(Plain-text document sources)
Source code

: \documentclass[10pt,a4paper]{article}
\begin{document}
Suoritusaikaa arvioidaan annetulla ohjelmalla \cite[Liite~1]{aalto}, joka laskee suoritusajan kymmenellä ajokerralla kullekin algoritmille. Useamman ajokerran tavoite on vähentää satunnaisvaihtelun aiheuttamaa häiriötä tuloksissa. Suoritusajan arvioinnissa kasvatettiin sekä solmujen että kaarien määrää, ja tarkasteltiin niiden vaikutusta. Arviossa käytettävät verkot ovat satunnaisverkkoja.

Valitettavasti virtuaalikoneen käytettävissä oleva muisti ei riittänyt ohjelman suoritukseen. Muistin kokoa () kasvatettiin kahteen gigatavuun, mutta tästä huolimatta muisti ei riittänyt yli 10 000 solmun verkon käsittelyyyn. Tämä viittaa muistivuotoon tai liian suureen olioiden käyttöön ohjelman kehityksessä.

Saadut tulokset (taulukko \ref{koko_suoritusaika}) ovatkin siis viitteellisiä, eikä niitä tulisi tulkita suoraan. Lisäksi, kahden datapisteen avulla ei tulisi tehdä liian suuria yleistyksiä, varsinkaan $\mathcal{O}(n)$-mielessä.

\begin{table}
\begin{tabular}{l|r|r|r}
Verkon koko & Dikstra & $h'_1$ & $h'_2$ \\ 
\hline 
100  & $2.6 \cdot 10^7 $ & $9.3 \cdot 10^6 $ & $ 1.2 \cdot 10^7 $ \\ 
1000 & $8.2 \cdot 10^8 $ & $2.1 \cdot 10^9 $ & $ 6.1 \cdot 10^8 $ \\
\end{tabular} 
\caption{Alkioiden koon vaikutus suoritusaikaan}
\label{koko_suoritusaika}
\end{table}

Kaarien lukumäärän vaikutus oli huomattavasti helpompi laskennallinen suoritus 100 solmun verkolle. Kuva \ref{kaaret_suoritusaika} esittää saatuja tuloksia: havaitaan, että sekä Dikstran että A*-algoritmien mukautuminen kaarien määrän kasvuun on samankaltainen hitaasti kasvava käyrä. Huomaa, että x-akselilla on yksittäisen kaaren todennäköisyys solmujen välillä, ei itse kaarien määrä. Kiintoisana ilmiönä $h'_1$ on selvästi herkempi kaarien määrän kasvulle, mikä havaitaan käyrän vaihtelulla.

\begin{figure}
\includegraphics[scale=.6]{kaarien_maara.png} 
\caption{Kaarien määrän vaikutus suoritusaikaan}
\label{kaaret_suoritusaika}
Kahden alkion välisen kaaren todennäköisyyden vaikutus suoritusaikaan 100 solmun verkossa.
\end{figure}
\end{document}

**AIM OF THE EXERCISE**
Retype every entry, keeping each character as it was.

**YOUR RESPONSE**
Source code

: \documentclass[10pt,a4paper]{article}
\begin{document}
Suoritusaikaa arvioidaan annetulla ohjelmalla \cite[Liite~1]{aalto}, joka laskee suoritusajan kymmenellä ajokerralla kullekin algoritmille. Useamman ajokerran tavoite on vähentää satunnaisvaihtelun aiheuttamaa häiriötä tuloksissa. Suoritusajan arvioinnissa kasvatettiin sekä solmujen että kaarien määrää, ja tarkasteltiin niiden vaikutusta. Arviossa käytettävät verkot ovat satunnaisverkkoja.

Valitettavasti virtuaalikoneen käytettävissä oleva muisti ei riittänyt ohjelman suoritukseen. Muistin kokoa () kasvatettiin kahteen gigatavuun, mutta tästä huolimatta muisti ei riittänyt yli 10 000 solmun verkon käsittelyyyn. Tämä viittaa muistivuotoon tai liian suureen olioiden käyttöön ohjelman kehityksessä.

Saadut tulokset (taulukko \ref{koko_suoritusaika}) ovatkin siis viitteellisiä, eikä niitä tulisi tulkita suoraan. Lisäksi, kahden datapisteen avulla ei tulisi tehdä liian suuria yleistyksiä, varsinkaan $\mathcal{O}(n)$-mielessä.

\begin{table}
\begin{tabular}{l|r|r|r}
Verkon koko & Dikstra & $h'_1$ & $h'_2$ \\ 
\hline 
100  & $2.6 \cdot 10^7 $ & $9.3 \cdot 10^6 $ & $ 1.2 \cdot 10^7 $ \\ 
1000 & $8.2 \cdot 10^8 $ & $2.1 \cdot 10^9 $ & $ 6.1 \cdot 10^8 $ \\
\end{tabular} 
\caption{Alkioiden koon vaikutus suoritusaikaan}
\label{koko_suoritusaika}
\end{table}

Kaarien lukumäärän vaikutus oli huomattavasti helpompi laskennallinen suoritus 100 solmun verkolle. Kuva \ref{kaaret_suoritusaika} esittää saatuja tuloksia: havaitaan, että sekä Dikstran että A*-algoritmien mukautuminen kaarien määrän kasvuun on samankaltainen hitaasti kasvava käyrä. Huomaa, että x-akselilla on yksittäisen kaaren todennäköisyys solmujen välillä, ei itse kaarien määrä. Kiintoisana ilmiönä $h'_1$ on selvästi herkempi kaarien määrän kasvulle, mikä havaitaan käyrän vaihtelulla.

\begin{figure}
\includegraphics[scale=.6]{kaarien_maara.png} 
\caption{Kaarien määrän vaikutus suoritusaikaan}
\label{kaaret_suoritusaika}
Kahden alkion välisen kaaren todennäköisyyden vaikutus suoritusaikaan 100 solmun verkossa.
\end{figure}
\end{document}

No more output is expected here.